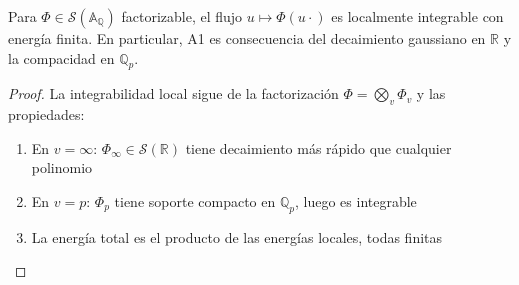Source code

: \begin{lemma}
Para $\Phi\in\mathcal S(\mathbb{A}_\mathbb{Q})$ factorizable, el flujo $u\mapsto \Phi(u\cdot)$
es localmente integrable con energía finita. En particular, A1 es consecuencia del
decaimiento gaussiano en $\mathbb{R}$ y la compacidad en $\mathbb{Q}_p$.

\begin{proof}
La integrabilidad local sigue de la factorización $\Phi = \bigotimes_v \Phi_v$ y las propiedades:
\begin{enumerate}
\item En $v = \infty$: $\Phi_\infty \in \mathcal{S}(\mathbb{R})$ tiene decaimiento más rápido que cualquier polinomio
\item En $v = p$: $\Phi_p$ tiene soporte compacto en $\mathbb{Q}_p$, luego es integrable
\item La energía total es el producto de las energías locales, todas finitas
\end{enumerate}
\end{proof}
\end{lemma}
...
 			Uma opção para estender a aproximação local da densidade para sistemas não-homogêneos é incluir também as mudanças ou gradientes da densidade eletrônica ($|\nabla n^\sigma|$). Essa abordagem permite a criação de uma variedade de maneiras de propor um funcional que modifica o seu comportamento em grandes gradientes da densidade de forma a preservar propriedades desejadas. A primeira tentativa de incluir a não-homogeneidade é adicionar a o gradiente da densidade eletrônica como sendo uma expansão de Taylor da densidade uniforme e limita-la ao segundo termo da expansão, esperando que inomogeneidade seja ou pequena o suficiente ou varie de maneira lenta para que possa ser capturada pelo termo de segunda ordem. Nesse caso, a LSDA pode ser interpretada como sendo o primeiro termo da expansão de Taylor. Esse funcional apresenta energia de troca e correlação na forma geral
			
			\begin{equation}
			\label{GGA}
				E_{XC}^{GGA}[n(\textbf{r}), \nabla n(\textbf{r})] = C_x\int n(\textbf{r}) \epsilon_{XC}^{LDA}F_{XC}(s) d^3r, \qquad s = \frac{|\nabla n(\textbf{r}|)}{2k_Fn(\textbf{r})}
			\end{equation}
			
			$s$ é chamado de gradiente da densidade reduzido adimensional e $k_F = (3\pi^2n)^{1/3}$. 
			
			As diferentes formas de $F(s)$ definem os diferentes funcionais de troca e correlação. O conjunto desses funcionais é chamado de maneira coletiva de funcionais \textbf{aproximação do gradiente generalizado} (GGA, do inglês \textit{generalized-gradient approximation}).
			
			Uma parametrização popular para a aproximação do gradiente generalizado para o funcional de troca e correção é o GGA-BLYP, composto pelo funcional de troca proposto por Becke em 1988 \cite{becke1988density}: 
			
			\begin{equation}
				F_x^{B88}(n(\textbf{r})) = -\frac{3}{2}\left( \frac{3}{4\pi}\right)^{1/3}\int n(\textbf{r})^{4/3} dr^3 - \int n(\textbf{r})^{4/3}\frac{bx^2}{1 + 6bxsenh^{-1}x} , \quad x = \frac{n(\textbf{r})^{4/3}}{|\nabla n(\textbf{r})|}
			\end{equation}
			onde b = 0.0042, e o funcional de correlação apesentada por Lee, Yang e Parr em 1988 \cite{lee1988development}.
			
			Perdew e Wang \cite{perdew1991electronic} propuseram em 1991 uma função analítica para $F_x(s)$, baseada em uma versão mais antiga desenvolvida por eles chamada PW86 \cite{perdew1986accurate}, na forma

• **Assigned task**: Using the entries above, give again exactly the lines from the line holding "onde b = 0.0042, e" through the line holding "Perdew e Wang". Include both end lines and nothing else.

• **Your response**:
			onde b = 0.0042, e o funcional de correlação apesentada por Lee, Yang e Parr em 1988 \cite{lee1988development}.
			
			Perdew e Wang \cite{perdew1991electronic} propuseram em 1991 uma função analítica para $F_x(s)$, baseada em uma versão mais antiga desenvolvida por eles chamada PW86 \cite{perdew1986accurate}, na forma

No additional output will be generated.